### TASK REQUIREMENTS
Report every line from the following entries that contains the string "Fachbegriffe".

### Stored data
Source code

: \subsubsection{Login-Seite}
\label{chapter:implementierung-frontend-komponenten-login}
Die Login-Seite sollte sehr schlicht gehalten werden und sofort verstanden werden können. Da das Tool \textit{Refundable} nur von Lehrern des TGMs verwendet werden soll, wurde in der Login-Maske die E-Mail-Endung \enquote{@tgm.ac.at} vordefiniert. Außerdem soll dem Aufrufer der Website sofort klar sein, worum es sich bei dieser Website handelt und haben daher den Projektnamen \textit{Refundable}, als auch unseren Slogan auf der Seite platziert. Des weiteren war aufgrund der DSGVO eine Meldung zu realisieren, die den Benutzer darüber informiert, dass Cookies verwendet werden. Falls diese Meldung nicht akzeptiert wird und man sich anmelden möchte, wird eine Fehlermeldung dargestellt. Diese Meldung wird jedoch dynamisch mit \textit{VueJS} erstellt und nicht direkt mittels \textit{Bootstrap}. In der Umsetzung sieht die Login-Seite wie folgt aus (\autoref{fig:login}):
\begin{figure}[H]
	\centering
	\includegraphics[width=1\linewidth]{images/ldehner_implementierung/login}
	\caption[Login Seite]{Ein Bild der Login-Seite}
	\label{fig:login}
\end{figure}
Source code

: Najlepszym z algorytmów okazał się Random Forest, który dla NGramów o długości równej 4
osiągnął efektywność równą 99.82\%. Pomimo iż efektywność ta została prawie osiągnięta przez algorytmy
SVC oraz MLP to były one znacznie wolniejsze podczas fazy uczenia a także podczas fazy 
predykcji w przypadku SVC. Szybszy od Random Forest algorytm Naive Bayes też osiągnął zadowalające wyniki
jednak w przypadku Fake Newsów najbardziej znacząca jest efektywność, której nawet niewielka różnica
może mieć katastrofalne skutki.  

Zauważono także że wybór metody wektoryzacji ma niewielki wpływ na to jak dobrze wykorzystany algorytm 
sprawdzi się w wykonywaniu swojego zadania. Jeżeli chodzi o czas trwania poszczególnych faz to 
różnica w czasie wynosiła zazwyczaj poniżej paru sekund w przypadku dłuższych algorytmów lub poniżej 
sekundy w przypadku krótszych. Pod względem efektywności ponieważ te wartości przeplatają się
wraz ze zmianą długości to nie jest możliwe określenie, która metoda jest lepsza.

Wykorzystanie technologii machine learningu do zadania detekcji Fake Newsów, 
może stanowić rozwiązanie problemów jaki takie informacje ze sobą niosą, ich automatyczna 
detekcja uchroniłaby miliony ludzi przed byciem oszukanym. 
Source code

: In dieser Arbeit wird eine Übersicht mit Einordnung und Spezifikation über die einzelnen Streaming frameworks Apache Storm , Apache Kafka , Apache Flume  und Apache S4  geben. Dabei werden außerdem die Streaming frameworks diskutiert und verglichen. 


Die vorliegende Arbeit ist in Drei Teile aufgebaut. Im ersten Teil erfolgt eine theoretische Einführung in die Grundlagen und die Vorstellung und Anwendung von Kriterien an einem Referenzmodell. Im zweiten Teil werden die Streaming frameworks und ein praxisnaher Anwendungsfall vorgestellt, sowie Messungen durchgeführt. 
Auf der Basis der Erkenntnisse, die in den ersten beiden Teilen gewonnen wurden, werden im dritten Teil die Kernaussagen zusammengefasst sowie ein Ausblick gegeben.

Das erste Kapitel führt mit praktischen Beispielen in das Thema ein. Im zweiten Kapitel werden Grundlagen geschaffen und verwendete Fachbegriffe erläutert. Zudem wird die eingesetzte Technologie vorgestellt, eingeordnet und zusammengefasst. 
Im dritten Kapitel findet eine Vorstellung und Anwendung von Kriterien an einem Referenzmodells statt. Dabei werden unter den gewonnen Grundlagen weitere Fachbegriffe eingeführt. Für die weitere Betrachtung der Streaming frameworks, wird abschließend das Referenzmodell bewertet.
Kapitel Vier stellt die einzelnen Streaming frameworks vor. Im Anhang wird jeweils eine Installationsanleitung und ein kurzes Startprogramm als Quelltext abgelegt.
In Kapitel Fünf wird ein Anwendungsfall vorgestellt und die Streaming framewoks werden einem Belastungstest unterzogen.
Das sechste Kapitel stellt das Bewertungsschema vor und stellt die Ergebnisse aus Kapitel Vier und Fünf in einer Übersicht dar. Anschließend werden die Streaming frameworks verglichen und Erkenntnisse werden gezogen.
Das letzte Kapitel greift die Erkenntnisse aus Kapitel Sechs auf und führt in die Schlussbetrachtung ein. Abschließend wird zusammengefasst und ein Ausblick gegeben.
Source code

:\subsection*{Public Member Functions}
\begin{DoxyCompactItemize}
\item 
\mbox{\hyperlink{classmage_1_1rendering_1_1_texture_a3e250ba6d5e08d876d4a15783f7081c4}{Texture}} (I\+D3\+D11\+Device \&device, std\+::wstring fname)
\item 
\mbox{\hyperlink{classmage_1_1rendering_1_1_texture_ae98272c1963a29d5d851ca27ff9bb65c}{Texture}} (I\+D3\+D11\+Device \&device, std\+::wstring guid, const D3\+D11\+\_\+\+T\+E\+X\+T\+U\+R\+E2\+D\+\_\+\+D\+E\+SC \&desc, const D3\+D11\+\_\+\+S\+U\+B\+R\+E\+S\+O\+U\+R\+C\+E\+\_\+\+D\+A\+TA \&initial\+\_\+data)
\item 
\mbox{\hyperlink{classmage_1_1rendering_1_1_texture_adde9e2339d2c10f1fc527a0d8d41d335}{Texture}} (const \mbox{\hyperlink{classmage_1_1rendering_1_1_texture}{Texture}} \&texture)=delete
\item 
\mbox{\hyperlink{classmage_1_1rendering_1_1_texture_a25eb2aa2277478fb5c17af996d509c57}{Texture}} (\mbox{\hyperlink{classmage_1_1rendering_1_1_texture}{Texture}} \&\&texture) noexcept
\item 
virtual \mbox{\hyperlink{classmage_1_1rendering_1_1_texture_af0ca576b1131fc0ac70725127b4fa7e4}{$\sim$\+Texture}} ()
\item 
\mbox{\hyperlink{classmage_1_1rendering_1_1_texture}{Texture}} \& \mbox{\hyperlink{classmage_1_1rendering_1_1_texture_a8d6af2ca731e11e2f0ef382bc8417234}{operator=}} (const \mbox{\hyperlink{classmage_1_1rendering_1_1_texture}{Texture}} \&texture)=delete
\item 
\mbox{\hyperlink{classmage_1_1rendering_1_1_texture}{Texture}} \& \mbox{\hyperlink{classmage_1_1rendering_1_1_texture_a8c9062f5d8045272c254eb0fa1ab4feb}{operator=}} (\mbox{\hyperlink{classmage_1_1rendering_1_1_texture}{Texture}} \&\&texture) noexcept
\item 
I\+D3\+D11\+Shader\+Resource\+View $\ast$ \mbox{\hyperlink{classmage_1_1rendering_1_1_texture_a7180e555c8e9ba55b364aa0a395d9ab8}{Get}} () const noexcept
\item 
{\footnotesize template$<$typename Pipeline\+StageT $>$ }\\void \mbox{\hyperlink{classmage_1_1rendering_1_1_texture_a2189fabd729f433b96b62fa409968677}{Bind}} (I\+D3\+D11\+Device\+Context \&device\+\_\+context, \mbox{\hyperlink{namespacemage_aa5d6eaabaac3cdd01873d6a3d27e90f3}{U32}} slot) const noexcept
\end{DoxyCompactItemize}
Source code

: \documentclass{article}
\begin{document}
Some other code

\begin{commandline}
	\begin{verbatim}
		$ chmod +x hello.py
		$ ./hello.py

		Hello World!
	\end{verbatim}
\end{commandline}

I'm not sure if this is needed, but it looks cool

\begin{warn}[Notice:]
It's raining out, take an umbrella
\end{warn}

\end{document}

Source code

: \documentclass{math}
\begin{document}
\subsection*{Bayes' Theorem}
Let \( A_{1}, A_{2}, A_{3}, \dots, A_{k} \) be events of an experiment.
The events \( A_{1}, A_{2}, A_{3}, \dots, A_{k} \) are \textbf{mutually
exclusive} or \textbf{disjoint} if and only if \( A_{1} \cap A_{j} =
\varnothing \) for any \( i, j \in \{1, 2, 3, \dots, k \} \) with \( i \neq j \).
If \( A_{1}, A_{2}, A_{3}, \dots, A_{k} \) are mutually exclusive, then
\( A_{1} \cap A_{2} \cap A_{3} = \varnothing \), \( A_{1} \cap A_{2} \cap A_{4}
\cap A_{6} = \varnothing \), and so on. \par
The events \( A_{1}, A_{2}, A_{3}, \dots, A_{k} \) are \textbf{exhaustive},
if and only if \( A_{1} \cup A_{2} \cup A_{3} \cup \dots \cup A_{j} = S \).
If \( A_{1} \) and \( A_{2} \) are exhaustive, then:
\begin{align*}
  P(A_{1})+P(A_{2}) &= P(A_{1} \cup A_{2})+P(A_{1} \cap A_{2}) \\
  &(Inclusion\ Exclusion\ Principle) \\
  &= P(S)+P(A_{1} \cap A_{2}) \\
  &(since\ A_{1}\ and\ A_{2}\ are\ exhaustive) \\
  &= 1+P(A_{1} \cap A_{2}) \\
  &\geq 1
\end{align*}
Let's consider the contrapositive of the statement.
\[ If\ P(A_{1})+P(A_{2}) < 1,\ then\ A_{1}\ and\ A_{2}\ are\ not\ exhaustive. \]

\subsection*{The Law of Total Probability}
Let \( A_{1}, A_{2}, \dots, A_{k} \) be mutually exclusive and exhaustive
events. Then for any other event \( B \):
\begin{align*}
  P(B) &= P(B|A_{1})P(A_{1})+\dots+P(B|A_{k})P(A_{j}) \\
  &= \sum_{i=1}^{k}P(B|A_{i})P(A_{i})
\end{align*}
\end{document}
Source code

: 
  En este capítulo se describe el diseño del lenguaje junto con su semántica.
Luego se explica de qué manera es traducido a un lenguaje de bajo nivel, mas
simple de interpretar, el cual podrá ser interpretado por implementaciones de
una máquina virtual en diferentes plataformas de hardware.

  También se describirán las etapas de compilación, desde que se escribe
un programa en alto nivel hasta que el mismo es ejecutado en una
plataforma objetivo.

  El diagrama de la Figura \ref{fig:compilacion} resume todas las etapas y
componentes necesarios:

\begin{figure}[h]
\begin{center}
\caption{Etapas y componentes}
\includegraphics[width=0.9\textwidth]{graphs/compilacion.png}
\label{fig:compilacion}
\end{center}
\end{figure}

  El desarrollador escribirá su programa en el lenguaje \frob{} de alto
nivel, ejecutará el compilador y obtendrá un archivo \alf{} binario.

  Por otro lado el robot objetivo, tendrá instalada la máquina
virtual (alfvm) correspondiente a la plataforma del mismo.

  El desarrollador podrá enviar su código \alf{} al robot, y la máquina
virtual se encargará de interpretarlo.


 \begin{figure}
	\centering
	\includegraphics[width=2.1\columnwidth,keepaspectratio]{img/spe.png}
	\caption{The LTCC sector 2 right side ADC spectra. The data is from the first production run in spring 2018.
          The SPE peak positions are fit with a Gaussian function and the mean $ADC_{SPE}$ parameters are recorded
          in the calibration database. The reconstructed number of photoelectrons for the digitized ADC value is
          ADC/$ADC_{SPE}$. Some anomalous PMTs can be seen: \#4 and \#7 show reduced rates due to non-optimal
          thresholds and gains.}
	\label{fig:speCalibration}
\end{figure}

### RESPONSE BELOW
Das erste Kapitel führt mit praktischen Beispielen in das Thema ein. Im zweiten Kapitel werden Grundlagen geschaffen und verwendete Fachbegriffe erläutert. Zudem wird die eingesetzte Technologie vorgestellt, eingeordnet und zusammengefasst. 
Im dritten Kapitel findet eine Vorstellung und Anwendung von Kriterien an einem Referenzmodells statt. Dabei werden unter den gewonnen Grundlagen weitere Fachbegriffe eingeführt. Für die weitere Betrachtung der Streaming frameworks, wird abschließend das Referenzmodell bewertet.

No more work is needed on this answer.